We've looked at the small but perfectly formed Tweaker 15 Head, which took MusicRadar's 2010 head of the year prize, and its big brother, the Tweaker 88. Now we're revisiting the range to look at what could be the most popular model, the Tweaker 40 1 x 12 combo.
"Using a Fender Custom Shop Nocaster, it takes just seconds to dial the amp in for what many would consider an archetypal Tele sound."
The Tweaker 40 combo is a neatly proportioned package with a higher level of attention to detail than you'll find on many offshore-made amplifiers. As you'd expect, the electronics are PCB-mounted, including the valve bases, however, the standard of the boards and their components is very good indeed, as is the wiring. Overall, it's smart and very portable and should easily handle years of gigging without any issues.
We have two channels with separate gain and volume controls, sharing a standard bass, mid and treble EQ. Both channels have a quartet of switches that have a dramatic effect on tone shaping.
There's a gain preset that configures the channel either for predominantly clean tones with a bit of mild overdrive, or more overdriven effects, going from a decent crunch through to a high gain solo tone. There's also a bright switch, a mid-cut and a tight/deep bass switch.
The EQ network has another three-way toggle that lets you 're-wire' the controls to emulate British and American tones as well as the unique sounds of a well-known EL84-powered British amp. Both master controls also have toggle switches labelled vintage/modern, which modify the power amp EQ, boosting the lows and highs in modern mode for a more aggressive edge.
On the rear panel, you'll find a series effects loop with switchable levels, a pair of speaker outlets with switchable impedance and the jack for the two-button footswitch, which changes channels and switches the effects loop in or out.
The Tweaker 40's two channels are identical, but with so much range, they can sound radically different. We start out by setting up channel one for a sweet, 'Blackface'-style rhythm tone with just a hint of grind. Using a Fender Custom Shop Nocaster, it takes just seconds to dial the amp in for what many would consider an archetypal Tele sound, perfect for Steve Cropper-style choppy chords and doublestops.

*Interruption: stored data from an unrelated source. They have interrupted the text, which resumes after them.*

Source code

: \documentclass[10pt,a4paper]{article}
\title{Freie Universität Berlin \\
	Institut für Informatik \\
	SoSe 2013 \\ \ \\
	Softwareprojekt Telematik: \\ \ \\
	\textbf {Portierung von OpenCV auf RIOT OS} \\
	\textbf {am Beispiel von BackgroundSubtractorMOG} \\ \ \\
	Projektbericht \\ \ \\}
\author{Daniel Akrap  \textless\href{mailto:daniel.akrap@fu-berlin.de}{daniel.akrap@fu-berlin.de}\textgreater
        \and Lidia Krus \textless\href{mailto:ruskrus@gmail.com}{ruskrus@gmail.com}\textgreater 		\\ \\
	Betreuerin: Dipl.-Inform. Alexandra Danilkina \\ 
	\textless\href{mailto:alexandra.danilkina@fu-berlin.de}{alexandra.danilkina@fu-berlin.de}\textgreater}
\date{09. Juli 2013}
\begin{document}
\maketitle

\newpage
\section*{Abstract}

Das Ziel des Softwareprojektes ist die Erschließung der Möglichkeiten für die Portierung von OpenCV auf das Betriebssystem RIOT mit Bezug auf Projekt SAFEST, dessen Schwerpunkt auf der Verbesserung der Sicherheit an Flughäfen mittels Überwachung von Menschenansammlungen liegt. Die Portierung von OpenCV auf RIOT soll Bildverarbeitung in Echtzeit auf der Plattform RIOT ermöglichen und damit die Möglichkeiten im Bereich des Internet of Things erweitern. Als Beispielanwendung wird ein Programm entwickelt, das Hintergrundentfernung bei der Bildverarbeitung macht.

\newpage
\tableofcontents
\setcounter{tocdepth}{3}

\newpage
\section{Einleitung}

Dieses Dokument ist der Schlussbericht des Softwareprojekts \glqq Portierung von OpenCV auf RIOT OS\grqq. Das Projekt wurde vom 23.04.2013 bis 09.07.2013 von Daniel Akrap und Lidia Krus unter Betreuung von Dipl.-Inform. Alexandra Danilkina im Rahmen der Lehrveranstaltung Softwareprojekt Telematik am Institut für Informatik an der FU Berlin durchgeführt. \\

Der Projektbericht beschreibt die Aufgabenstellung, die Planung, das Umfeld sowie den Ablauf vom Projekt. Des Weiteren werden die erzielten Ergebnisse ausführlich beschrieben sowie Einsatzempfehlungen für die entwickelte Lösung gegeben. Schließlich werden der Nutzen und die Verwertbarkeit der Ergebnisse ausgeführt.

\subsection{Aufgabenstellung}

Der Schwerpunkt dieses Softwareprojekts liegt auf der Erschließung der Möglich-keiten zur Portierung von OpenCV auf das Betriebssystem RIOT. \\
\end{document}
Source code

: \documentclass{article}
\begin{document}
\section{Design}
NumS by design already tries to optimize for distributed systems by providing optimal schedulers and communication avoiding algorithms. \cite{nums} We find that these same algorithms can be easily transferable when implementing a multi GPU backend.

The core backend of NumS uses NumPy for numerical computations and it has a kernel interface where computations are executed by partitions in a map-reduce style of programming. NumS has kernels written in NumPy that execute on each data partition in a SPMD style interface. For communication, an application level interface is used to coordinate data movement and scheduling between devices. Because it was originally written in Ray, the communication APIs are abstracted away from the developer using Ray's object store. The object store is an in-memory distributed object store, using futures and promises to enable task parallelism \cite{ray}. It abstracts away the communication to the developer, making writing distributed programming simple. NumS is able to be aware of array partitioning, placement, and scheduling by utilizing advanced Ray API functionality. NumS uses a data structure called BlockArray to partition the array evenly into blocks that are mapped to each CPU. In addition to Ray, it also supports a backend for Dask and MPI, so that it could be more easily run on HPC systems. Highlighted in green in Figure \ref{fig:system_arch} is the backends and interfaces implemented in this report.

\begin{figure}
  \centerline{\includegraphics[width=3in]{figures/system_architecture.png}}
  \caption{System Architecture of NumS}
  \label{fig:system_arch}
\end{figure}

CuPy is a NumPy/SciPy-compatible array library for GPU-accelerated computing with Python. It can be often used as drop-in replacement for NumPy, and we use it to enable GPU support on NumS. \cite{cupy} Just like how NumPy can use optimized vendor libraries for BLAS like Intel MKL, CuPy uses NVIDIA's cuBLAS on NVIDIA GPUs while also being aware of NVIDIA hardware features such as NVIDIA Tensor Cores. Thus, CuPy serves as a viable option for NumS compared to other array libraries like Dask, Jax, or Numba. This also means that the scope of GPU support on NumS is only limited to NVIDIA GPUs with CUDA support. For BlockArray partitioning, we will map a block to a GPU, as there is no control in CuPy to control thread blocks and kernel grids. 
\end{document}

Swapping the Tele for a Gibson Les Paul, we move to channel two and quickly find a dead ringer for Brian May's full-on overdrive, as well as a great bluesy crunch tone with a sparkling top end that is perfect for classic rock chords or lead - think Aerosmith or Led Zeppelin I and II.
There's more than enough volume from the dual-6L6 output stage and single 12-inch speaker to cope with most small gigs; however, move the masters beyond two o'clock and you lose a little of the definition. The switchable effects loop works well with stompboxes and line-level rack effects, adding considerably to the amps versatility.
Aimed primarily at weekend warriors and semi pros, the Tweaker 40 sits in a highly competitive sector where many brands compete for your hard-earned cash; however, few can boast the Egnater's pedigree or its very boutique features, let alone the living room-friendly styling and attention to detail.
We think the Tweaker 40 is a superb club amp; the fact that it doesn't cost an arm and a leg is a positive bonus that could have you laughing all the way to the bank… and gig!